Hadoop building from source
git clone https://github.com/apache/hadoop.git
cd hadoop
git checkout rel/release-3.2.0
# only build binary for hadoop
mvn clean install -Pdist -DskipTests -Dtar
# build binary and native library such as libhdfs.so for hadoop
# mvn clean install -Pdist,native -DskipTests -Dtar
Using mvn install, compiled hadoop jar will be put into /root/.m2/repository/ for other projects depends on hadoop to use.

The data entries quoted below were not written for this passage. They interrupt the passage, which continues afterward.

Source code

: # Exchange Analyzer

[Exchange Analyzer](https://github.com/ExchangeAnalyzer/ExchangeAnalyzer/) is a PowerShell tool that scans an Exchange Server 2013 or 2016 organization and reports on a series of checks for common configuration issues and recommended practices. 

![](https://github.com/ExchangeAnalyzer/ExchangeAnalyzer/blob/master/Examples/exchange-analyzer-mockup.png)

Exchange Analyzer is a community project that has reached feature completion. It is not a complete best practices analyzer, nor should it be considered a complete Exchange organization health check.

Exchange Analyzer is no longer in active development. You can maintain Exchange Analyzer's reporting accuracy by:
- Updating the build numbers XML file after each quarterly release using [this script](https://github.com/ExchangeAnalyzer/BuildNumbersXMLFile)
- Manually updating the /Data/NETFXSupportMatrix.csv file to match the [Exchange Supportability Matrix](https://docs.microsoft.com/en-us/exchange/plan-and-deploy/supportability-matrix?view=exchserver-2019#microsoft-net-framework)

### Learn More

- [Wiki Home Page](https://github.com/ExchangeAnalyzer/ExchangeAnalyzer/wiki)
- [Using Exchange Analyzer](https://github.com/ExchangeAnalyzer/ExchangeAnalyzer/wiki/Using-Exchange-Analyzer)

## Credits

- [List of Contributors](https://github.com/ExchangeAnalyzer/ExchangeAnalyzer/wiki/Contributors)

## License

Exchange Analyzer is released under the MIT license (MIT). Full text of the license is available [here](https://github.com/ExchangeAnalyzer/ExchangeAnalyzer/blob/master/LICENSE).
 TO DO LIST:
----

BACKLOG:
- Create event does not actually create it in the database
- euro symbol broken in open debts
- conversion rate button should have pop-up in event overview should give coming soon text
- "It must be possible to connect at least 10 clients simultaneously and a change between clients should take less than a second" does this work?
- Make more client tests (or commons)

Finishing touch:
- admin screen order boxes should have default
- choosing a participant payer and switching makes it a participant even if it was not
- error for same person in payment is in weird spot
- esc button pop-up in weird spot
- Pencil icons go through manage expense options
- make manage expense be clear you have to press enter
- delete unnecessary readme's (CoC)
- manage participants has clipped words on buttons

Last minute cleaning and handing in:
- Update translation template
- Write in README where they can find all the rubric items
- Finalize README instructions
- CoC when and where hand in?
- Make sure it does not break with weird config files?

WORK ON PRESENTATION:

Check below pic, now, we have hadoop-3.2.0 installed and can be used by continuelly spark compiling.
To run hadoop, binary path is /hadoop/hadoop-dist/target/hadoop-3.2.0/
export HADOOP_HOME=/mnt/nvme2/chendi/hadoop/hadoop-dist/target/hadoop-3.2.0/
Spark building from source
git clone https://github.com/apache/spark.git
cd spark
# check spark supported hadoop version
grep \<hadoop\.version\> -r pom.xml
<hadoop.version>2.7.4</hadoop.version>
<hadoop.version>3.2.0</hadoop.version>
# so we should build spark specifying hadoop version as 3.2
./build/mvn -Pyarn -Phadoop-3.2 -Dhadoop.version=3.2.0 -DskipTests clean package
# we can use package here since there is no following package depends on spark, other wise, also use install here.
Specify SPARK_HOME to spark path
Tips
use -o option when executing mvn to avoid online package update or installation.
./build/mvn -Pyarn -Phadoop-3.2 -Dhadoop.version=3.2.0 -DskipTests clean package -o
pre install requirements to mvn repo – /root/.m2/repository to avoid slow mvn downloading.